▶ WHAT YOU ARE ASKED TO DO
Reading the records below, how many lines contain "format"? Respond with a number and nothing else.

═════ DATA RECORDS

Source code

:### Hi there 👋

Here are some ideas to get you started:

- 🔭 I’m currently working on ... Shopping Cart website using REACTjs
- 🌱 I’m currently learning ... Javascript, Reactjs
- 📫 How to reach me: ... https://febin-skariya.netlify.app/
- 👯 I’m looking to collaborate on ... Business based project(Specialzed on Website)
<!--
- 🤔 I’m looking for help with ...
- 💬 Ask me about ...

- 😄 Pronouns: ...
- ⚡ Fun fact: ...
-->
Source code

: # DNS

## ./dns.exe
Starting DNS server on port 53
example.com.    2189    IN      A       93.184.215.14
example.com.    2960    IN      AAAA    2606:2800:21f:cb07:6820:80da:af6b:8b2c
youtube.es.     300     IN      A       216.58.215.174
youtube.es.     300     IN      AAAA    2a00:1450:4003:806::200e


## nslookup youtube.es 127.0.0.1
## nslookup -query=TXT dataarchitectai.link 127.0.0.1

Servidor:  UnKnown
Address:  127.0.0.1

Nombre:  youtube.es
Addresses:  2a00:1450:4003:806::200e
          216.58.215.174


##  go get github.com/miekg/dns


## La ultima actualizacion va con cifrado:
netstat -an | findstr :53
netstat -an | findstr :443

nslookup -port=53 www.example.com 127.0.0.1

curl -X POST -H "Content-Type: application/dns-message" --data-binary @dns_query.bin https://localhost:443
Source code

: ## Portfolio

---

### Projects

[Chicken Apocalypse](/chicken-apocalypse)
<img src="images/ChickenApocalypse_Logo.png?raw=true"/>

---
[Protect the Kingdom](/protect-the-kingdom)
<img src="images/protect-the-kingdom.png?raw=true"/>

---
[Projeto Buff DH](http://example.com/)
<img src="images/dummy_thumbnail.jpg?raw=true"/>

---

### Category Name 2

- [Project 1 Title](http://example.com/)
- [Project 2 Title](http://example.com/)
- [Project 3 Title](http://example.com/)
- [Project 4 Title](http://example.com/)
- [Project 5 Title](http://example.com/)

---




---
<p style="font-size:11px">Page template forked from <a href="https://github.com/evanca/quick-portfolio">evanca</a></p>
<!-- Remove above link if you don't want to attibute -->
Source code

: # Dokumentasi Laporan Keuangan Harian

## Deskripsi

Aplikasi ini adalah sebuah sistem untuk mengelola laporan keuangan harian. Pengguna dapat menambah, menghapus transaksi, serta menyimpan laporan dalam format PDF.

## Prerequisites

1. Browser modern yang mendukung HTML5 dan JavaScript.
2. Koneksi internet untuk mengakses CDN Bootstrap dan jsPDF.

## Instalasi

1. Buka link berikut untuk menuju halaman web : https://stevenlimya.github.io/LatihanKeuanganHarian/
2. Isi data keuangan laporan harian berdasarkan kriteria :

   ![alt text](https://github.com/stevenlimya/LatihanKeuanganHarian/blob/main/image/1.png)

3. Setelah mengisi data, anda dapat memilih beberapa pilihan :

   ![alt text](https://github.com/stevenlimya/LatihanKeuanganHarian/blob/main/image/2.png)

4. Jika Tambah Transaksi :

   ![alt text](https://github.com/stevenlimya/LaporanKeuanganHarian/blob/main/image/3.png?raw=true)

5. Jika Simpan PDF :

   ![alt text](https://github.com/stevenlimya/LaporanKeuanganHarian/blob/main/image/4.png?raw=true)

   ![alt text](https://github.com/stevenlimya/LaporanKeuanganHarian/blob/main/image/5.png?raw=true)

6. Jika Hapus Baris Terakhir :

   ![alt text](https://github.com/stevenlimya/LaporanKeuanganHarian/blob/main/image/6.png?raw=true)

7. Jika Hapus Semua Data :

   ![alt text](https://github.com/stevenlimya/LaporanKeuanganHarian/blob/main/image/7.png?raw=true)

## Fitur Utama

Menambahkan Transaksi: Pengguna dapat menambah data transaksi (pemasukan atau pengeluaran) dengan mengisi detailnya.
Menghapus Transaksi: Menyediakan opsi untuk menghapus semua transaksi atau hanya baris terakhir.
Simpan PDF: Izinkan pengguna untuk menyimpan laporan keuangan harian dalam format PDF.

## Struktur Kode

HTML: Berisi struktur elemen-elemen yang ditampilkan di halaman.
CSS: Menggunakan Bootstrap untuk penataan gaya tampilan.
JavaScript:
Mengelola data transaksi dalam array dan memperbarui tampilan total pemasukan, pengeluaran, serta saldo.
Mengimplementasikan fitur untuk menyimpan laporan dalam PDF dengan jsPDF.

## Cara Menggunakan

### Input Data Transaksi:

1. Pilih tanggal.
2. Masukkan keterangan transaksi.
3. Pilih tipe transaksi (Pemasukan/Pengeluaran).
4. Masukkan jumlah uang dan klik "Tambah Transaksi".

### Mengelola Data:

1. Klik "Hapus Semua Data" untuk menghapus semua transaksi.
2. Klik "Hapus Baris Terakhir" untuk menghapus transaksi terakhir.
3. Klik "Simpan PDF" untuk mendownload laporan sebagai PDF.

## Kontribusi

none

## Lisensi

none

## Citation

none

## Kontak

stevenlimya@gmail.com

══════════

▶ EXERCISE RESULT
2